What is required ::
Would you please output the lines of the data below from the one containing "Osaka, Japan, January" to the end, exactly and with nothing added?
━━━━━━━━
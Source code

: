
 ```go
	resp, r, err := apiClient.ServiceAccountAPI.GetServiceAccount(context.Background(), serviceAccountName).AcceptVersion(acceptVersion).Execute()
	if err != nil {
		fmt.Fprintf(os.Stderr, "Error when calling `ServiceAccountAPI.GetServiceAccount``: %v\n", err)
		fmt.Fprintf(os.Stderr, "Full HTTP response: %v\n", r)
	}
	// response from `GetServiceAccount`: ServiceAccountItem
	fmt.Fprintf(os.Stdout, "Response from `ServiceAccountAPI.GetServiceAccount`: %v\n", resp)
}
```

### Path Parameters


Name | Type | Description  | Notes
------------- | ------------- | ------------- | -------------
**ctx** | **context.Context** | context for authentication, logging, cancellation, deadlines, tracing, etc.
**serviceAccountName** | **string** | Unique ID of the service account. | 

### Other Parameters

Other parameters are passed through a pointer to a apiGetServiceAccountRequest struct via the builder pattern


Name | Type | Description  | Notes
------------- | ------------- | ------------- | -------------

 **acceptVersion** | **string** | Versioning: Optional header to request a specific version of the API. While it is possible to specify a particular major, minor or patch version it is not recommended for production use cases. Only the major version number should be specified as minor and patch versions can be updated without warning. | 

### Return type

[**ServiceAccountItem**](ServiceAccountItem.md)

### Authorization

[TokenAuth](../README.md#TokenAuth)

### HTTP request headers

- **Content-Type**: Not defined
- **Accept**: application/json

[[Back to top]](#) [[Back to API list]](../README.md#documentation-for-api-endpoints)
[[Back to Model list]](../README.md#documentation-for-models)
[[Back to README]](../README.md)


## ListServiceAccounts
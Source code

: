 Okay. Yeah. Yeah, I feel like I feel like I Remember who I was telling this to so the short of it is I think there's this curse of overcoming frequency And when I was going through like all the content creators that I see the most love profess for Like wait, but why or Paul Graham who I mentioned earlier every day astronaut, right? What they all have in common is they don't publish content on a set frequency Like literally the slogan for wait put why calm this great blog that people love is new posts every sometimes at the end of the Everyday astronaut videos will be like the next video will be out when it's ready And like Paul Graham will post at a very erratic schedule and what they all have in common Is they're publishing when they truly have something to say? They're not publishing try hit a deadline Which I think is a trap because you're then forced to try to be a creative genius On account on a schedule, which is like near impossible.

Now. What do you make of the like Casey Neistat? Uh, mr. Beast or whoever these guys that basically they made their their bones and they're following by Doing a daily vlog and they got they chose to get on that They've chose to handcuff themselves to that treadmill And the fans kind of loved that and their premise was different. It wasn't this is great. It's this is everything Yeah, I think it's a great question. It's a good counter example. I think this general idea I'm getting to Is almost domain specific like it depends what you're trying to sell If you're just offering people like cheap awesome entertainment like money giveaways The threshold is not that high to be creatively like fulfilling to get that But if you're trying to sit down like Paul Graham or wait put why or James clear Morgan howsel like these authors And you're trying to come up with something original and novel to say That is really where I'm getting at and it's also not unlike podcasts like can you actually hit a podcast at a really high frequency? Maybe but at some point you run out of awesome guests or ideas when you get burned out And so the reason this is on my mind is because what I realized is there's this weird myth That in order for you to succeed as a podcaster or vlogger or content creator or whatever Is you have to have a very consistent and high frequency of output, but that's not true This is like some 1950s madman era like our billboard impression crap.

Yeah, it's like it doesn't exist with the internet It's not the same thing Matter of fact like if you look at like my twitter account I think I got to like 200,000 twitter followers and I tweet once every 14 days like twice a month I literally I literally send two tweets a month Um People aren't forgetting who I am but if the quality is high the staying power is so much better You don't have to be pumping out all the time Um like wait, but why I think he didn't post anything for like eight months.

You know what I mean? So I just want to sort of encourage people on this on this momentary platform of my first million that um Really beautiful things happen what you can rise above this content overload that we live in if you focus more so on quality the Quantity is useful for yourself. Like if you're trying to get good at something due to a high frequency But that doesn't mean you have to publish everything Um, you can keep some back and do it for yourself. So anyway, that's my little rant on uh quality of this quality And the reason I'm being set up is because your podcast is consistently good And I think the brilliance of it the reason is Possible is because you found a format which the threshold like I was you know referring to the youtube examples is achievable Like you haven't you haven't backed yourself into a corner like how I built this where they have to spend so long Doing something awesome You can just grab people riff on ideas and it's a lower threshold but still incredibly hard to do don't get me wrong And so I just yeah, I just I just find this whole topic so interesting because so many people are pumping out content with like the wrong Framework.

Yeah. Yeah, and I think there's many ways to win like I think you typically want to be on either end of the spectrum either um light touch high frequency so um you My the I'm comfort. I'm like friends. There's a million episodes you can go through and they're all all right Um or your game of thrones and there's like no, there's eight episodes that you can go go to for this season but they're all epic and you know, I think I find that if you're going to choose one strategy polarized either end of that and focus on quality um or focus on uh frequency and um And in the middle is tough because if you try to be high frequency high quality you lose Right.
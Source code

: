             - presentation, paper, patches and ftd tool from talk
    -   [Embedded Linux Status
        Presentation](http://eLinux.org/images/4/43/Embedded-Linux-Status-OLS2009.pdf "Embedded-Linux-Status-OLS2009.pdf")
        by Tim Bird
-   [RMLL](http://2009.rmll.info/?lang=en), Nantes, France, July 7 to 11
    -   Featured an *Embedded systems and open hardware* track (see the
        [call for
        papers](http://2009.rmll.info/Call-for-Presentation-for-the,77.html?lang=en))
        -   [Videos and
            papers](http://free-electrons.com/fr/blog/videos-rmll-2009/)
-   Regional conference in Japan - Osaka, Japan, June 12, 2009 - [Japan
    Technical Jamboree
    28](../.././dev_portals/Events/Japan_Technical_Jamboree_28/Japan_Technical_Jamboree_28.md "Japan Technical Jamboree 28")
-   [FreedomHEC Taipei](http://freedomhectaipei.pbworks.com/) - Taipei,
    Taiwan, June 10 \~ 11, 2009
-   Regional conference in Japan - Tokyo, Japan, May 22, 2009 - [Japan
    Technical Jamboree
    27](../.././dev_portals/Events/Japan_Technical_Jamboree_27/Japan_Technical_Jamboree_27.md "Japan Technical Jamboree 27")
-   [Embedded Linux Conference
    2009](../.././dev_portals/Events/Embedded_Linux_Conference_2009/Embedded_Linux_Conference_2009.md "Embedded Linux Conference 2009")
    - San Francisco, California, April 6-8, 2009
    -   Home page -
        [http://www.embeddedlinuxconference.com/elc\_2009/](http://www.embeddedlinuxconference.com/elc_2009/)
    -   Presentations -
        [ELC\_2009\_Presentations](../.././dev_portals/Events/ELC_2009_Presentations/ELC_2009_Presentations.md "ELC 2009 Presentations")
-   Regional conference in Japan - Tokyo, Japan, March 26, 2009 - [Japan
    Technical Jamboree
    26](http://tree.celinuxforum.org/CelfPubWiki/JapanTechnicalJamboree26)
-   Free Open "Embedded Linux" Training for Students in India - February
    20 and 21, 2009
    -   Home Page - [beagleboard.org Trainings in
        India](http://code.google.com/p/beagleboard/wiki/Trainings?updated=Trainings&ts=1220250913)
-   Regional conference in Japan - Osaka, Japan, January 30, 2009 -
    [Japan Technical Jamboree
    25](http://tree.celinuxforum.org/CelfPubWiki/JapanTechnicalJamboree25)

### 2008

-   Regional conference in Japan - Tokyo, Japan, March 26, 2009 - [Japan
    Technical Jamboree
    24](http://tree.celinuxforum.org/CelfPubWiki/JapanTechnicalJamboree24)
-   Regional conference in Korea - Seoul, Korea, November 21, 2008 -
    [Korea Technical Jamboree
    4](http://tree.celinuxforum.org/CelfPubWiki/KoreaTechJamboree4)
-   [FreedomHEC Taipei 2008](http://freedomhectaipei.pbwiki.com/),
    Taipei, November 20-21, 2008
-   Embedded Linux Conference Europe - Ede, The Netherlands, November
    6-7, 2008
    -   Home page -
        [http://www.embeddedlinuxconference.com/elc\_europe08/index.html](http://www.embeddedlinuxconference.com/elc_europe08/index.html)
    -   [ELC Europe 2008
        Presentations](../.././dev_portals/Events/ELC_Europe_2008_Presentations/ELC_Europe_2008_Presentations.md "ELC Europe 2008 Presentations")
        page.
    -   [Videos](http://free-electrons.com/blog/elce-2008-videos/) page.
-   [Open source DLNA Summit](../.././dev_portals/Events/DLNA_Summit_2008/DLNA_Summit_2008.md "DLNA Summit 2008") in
━━━━━━━━
Your response ::
-   Regional conference in Japan - Osaka, Japan, January 30, 2009 -
    [Japan Technical Jamboree
    25](http://tree.celinuxforum.org/CelfPubWiki/JapanTechnicalJamboree25)

### 2008

-   Regional conference in Japan - Tokyo, Japan, March 26, 2009 - [Japan
    Technical Jamboree
    24](http://tree.celinuxforum.org/CelfPubWiki/JapanTechnicalJamboree24)
-   Regional conference in Korea - Seoul, Korea, November 21, 2008 -
    [Korea Technical Jamboree
    4](http://tree.celinuxforum.org/CelfPubWiki/KoreaTechJamboree4)
-   [FreedomHEC Taipei 2008](http://freedomhectaipei.pbwiki.com/),
    Taipei, November 20-21, 2008
-   Embedded Linux Conference Europe - Ede, The Netherlands, November
    6-7, 2008
    -   Home page -
        [http://www.embeddedlinuxconference.com/elc\_europe08/index.html](http://www.embeddedlinuxconference.com/elc_europe08/index.html)
    -   [ELC Europe 2008
        Presentations](../.././dev_portals/Events/ELC_Europe_2008_Presentations/ELC_Europe_2008_Presentations.md "ELC Europe 2008 Presentations")
        page.
    -   [Videos](http://free-electrons.com/blog/elce-2008-videos/) page.
-   [Open source DLNA Summit](../.././dev_portals/Events/DLNA_Summit_2008/DLNA_Summit_2008.md "DLNA Summit 2008") in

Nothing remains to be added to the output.